- **What is expected**
Go line by line through the records below. Copy whichever lines contain the string "theorem".

- **Extracted entries**
*** Begin section ***

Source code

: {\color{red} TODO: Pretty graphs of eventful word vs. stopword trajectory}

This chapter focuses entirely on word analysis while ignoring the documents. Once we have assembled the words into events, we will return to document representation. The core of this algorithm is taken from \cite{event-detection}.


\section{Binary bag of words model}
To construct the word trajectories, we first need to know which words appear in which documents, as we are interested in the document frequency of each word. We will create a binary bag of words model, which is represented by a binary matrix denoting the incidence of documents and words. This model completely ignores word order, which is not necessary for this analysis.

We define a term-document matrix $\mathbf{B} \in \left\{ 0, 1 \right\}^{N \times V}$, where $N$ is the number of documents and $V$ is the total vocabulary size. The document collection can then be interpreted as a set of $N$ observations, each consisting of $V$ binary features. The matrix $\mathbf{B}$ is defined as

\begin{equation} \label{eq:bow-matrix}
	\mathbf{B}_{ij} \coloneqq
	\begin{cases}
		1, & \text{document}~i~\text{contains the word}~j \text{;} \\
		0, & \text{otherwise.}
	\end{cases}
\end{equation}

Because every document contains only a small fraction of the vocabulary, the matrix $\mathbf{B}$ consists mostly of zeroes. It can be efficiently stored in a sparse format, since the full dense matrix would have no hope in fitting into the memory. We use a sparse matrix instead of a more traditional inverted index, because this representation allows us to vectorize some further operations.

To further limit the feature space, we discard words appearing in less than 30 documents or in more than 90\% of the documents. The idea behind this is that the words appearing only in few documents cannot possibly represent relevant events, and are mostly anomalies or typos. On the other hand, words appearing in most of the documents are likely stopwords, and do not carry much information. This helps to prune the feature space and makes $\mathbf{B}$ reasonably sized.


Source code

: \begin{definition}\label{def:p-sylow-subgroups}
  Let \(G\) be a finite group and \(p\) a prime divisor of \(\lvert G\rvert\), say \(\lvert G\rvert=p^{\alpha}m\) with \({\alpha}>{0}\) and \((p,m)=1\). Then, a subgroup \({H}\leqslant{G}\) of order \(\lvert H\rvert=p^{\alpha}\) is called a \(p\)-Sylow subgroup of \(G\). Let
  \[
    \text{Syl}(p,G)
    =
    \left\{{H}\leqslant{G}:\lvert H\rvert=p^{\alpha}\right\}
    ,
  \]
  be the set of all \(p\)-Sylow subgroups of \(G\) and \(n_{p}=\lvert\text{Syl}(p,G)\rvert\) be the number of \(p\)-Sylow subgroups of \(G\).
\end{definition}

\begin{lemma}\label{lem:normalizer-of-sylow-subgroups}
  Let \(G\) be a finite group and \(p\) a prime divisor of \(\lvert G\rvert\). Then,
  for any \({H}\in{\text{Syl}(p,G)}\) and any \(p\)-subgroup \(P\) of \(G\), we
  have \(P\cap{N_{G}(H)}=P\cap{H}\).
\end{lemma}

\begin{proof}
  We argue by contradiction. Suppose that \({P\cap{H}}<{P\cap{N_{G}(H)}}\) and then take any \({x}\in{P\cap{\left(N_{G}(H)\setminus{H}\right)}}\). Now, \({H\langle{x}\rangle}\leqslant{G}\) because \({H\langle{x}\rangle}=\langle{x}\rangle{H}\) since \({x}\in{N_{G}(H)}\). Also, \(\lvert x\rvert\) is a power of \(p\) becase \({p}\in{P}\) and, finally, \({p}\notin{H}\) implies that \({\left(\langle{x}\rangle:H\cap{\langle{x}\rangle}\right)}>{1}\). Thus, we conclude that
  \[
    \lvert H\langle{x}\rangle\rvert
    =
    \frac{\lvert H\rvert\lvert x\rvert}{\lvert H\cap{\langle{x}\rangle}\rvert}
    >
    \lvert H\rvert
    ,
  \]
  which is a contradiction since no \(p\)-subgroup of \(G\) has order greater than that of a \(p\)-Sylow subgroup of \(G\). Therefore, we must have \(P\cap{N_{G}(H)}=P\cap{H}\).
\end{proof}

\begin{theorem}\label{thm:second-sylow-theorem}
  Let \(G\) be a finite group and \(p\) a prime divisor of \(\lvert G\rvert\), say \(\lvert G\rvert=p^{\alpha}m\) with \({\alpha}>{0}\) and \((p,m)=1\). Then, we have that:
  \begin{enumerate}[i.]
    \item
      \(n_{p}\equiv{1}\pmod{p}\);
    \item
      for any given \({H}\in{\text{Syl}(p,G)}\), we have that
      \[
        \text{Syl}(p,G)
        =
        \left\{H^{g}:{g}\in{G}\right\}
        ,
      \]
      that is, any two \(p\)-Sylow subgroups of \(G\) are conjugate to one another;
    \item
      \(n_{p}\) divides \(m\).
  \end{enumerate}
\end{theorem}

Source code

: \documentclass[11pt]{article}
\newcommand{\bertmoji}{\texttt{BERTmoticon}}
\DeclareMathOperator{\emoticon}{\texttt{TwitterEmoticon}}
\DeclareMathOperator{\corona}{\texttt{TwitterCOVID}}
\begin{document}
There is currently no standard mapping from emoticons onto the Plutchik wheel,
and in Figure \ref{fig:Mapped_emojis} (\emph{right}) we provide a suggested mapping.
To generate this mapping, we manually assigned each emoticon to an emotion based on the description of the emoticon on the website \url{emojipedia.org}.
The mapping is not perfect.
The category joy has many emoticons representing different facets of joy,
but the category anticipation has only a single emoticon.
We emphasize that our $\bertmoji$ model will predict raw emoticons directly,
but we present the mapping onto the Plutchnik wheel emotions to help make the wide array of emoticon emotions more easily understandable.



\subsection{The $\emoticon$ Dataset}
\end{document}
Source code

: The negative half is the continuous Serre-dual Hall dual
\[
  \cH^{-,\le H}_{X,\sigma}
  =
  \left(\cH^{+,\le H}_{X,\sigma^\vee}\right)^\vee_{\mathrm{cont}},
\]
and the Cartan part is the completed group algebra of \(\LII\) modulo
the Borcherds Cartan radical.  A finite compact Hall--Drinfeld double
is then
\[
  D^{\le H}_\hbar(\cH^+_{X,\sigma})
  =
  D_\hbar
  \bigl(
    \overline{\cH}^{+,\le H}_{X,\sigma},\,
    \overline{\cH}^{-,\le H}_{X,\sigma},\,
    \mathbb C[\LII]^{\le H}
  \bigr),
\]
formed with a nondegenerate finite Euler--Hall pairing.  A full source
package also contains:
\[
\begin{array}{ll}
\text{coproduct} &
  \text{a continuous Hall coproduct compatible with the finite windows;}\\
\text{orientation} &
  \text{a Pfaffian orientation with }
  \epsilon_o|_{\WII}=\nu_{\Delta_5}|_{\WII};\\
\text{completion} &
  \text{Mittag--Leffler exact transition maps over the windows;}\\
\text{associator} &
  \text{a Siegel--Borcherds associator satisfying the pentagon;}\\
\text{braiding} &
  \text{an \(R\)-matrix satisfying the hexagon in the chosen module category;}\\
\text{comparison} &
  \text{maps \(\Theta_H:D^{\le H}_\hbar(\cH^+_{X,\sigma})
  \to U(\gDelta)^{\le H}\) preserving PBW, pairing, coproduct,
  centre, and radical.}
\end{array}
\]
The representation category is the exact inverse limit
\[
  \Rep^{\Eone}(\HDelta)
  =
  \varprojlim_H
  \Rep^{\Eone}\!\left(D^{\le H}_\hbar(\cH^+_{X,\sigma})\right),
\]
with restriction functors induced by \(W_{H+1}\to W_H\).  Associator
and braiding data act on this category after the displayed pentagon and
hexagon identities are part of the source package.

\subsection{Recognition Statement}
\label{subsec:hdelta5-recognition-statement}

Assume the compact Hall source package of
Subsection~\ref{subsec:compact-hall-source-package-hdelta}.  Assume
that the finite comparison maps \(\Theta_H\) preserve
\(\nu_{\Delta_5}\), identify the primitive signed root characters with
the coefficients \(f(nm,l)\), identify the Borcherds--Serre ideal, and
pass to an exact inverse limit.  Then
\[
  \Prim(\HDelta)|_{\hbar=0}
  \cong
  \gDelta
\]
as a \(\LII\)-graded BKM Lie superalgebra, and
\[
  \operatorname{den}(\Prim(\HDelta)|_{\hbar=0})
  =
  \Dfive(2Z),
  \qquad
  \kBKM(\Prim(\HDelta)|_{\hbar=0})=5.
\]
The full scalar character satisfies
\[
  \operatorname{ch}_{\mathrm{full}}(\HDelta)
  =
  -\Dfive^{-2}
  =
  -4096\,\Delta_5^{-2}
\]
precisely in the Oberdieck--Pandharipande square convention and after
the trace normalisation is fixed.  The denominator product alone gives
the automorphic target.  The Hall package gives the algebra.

*** End section ***

- **Task solution**
\begin{theorem}\label{thm:second-sylow-theorem}
\end{theorem}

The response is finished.